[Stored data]
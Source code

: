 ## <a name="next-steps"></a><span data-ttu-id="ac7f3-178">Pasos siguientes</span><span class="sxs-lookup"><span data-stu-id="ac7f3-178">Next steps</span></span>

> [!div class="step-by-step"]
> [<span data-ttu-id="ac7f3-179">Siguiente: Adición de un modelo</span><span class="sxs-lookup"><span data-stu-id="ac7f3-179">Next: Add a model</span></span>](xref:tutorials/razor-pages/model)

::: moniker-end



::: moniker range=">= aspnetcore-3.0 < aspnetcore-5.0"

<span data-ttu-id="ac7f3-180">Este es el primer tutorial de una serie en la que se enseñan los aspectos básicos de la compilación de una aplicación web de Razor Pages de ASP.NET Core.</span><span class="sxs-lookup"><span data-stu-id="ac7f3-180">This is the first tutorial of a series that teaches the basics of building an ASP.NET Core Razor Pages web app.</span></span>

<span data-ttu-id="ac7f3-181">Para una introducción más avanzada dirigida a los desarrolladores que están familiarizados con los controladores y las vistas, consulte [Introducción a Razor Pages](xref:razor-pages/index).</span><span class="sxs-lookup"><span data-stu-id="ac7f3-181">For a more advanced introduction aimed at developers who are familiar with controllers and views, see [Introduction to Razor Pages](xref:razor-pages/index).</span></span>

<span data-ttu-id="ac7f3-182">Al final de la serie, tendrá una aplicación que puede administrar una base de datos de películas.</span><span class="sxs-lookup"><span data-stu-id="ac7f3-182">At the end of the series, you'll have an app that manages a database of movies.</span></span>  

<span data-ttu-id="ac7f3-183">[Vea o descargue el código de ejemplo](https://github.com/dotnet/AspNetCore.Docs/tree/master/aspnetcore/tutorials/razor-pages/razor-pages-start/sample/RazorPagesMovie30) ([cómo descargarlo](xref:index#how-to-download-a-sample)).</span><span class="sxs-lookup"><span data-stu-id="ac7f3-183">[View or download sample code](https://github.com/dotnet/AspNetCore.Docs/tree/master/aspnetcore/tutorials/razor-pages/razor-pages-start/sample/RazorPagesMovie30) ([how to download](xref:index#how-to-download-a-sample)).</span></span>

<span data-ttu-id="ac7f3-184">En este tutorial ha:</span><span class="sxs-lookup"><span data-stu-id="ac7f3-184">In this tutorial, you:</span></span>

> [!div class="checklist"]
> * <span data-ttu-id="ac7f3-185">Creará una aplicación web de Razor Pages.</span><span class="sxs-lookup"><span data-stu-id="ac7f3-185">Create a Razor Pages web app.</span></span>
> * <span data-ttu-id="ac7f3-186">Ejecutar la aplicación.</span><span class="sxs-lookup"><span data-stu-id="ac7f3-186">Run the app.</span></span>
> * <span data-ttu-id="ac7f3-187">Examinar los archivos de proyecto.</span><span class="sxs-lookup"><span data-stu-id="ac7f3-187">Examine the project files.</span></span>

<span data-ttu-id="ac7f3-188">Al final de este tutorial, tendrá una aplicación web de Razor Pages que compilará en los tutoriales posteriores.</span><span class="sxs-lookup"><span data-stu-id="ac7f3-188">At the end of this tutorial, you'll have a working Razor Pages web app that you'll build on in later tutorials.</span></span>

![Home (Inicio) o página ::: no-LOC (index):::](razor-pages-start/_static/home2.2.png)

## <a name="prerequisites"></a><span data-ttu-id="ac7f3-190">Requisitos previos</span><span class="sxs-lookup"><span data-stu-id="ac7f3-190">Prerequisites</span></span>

Brief: Word for word, transcribe each of the entries above.

Problem solution:
Source code

: ## <a name="next-steps"></a><span data-ttu-id="ac7f3-178">Pasos siguientes</span><span class="sxs-lookup"><span data-stu-id="ac7f3-178">Next steps</span></span>

> [!div class="step-by-step"]
> [<span data-ttu-id="ac7f3-179">Siguiente: Adición de un modelo</span><span class="sxs-lookup"><span data-stu-id="ac7f3-179">Next: Add a model</span></span>](xref:tutorials/razor-pages/model)

::: moniker-end



::: moniker range=">= aspnetcore-3.0 < aspnetcore-5.0"

<span data-ttu-id="ac7f3-180">Este es el primer tutorial de una serie en la que se enseñan los aspectos básicos de la compilación de una aplicación web de Razor Pages de ASP.NET Core.</span><span class="sxs-lookup"><span data-stu-id="ac7f3-180">This is the first tutorial of a series that teaches the basics of building an ASP.NET Core Razor Pages web app.</span></span>

<span data-ttu-id="ac7f3-181">Para una introducción más avanzada dirigida a los desarrolladores que están familiarizados con los controladores y las vistas, consulte [Introducción a Razor Pages](xref:razor-pages/index).</span><span class="sxs-lookup"><span data-stu-id="ac7f3-181">For a more advanced introduction aimed at developers who are familiar with controllers and views, see [Introduction to Razor Pages](xref:razor-pages/index).</span></span>

<span data-ttu-id="ac7f3-182">Al final de la serie, tendrá una aplicación que puede administrar una base de datos de películas.</span><span class="sxs-lookup"><span data-stu-id="ac7f3-182">At the end of the series, you'll have an app that manages a database of movies.</span></span>  

<span data-ttu-id="ac7f3-183">[Vea o descargue el código de ejemplo](https://github.com/dotnet/AspNetCore.Docs/tree/master/aspnetcore/tutorials/razor-pages/razor-pages-start/sample/RazorPagesMovie30) ([cómo descargarlo](xref:index#how-to-download-a-sample)).</span><span class="sxs-lookup"><span data-stu-id="ac7f3-183">[View or download sample code](https://github.com/dotnet/AspNetCore.Docs/tree/master/aspnetcore/tutorials/razor-pages/razor-pages-start/sample/RazorPagesMovie30) ([how to download](xref:index#how-to-download-a-sample)).</span></span>

<span data-ttu-id="ac7f3-184">En este tutorial ha:</span><span class="sxs-lookup"><span data-stu-id="ac7f3-184">In this tutorial, you:</span></span>

> [!div class="checklist"]
> * <span data-ttu-id="ac7f3-185">Creará una aplicación web de Razor Pages.</span><span class="sxs-lookup"><span data-stu-id="ac7f3-185">Create a Razor Pages web app.</span></span>
> * <span data-ttu-id="ac7f3-186">Ejecutar la aplicación.</span><span class="sxs-lookup"><span data-stu-id="ac7f3-186">Run the app.</span></span>
> * <span data-ttu-id="ac7f3-187">Examinar los archivos de proyecto.</span><span class="sxs-lookup"><span data-stu-id="ac7f3-187">Examine the project files.</span></span>

<span data-ttu-id="ac7f3-188">Al final de este tutorial, tendrá una aplicación web de Razor Pages que compilará en los tutoriales posteriores.</span><span class="sxs-lookup"><span data-stu-id="ac7f3-188">At the end of this tutorial, you'll have a working Razor Pages web app that you'll build on in later tutorials.</span></span>

![Home (Inicio) o página ::: no-LOC (index):::](razor-pages-start/_static/home2.2.png)

## <a name="prerequisites"></a><span data-ttu-id="ac7f3-190">Requisitos previos</span><span class="sxs-lookup"><span data-stu-id="ac7f3-190">Prerequisites</span></span>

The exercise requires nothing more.